According to news reports published as recently as last month, Abramoff's nonprofit money-laundering operations are still under investigation. "It's not a tax-exempt activity to act as a bagman for Jack Abramoff," Marcus S. Owens, a tax lawyer and former IRS official, told the Washington Post in June.
The Post piece claims Lapin introduced Abramoff to deposed GOP House leader Tom DeLay, a social feat of epic political proportions. Lapin wrote in a letter to supporters after the scandal broke, "Although I have no clear recollection of having formally introduced them, it is certainly possible."
Former speaker of the House Newt Gingrich has called Lapin his "spiritual adviser," and white supremacist David Duke wrote, "There are so few honest voices like that of Rabbi Lapin."
A rabbi without a congregation, the 59-year-old Lapin gave up his Seattle talk show in February. He'd been filling in for other KSFO hosts and began his show in April, broadcasting from a Seattle studio. Although Lapin denies it, observers opine that he moved to the Bay Area for a fresh start after national publicity about the Abramoff scandals made him radioactive in Seattle.
Toward Tradition has reportedly fallen on hard times after postscandal donations tanked. Lapin has given up his offices, laid off staff, and works out of his home on Mercer Island, a wealthy suburban enclave outside Seattle. He founded Toward Tradition with film critic and neocon radio talker Michael Medved and Abramoff in the early 1990s. The disgraced lobbyist joined the board and served a few terms as chairman.
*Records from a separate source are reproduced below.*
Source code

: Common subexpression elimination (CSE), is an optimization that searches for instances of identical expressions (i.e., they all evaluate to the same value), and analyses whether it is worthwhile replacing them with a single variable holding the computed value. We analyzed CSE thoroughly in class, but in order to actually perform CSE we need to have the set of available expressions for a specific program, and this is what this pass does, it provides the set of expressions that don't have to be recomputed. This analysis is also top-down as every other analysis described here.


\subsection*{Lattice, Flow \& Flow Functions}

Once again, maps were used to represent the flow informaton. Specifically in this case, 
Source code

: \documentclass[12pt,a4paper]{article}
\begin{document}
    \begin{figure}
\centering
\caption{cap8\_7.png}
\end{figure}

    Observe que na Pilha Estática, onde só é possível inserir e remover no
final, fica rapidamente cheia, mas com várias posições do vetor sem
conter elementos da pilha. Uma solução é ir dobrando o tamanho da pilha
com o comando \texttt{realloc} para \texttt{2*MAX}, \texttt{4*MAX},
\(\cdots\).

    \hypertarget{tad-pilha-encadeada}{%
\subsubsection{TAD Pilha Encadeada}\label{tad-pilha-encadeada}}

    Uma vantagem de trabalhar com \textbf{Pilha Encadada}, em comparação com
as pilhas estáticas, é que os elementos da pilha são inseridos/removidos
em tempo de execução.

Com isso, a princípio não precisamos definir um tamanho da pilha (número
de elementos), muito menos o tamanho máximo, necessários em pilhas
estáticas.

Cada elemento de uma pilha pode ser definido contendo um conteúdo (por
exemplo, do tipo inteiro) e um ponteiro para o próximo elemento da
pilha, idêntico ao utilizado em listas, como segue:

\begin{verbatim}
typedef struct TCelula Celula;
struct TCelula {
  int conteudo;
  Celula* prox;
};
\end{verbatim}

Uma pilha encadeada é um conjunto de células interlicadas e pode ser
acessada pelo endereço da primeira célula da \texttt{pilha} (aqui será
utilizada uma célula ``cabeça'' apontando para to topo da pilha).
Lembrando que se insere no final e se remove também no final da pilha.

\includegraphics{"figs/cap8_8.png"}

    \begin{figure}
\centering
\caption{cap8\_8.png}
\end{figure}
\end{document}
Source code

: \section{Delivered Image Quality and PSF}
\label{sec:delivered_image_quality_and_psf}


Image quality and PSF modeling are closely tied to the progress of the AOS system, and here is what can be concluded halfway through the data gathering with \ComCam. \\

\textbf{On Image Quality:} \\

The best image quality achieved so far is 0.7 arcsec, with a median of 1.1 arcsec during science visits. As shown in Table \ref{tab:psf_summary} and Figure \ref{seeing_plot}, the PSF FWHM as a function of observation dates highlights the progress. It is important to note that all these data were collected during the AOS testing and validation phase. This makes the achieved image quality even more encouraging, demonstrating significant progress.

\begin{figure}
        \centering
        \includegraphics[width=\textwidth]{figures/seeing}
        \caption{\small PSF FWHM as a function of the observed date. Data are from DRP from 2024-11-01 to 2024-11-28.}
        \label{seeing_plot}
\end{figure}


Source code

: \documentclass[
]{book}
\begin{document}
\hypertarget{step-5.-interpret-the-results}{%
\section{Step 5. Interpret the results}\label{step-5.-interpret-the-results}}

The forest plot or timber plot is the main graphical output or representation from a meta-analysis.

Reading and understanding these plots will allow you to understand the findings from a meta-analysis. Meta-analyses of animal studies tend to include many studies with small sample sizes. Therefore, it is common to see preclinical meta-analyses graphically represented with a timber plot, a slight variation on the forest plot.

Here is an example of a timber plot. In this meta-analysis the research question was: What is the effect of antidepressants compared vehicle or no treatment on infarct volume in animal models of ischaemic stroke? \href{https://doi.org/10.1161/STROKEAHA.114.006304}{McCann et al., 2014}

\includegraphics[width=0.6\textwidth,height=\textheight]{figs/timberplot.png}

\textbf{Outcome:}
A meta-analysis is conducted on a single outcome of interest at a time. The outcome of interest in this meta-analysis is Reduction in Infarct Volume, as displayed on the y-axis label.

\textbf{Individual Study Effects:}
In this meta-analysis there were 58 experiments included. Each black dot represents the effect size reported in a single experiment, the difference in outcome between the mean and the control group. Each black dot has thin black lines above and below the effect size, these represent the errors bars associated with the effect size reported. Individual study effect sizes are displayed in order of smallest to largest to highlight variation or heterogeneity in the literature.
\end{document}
Lapin calls his organization a coalition of Jews and conservative Christians dedicated to faith-based American principles of constitutional and limited government, the rule of law, representative democracy, free markets, a strong military, and a moral public culture.
Until his recent problems, Toward Tradition allowed Lapin to pay himself a $165,000 annual salary, according to a 2003 IRS filing. He also fetched high speaker's fees and right-wing Christian street cred that's taken him to the George W. Bush White House for Shabbat dinners and the speaker's podium at the 1996 Republican National Convention.
Lapin has been a conduit between the GOP and the fundamentalist "values" crowd, but was also directly involved in Republican fundraising. Newsweek reported last year, "When fundraising began for Bush's re-election effort, Rabbi Daniel Lapin . . . urged friends and colleagues to steer campaign checks to Bush via Abramoff." For his loyalty, Bush appointed Lapin to the US Commission for the Preservation of America's Heritage Abroad, which helps protect cemeteries, monuments, and historic buildings in eastern and central Europe. He recently resigned from this post.
Although Lapin can be tedious on the radio, he's charismatic one-on-one and on the stump.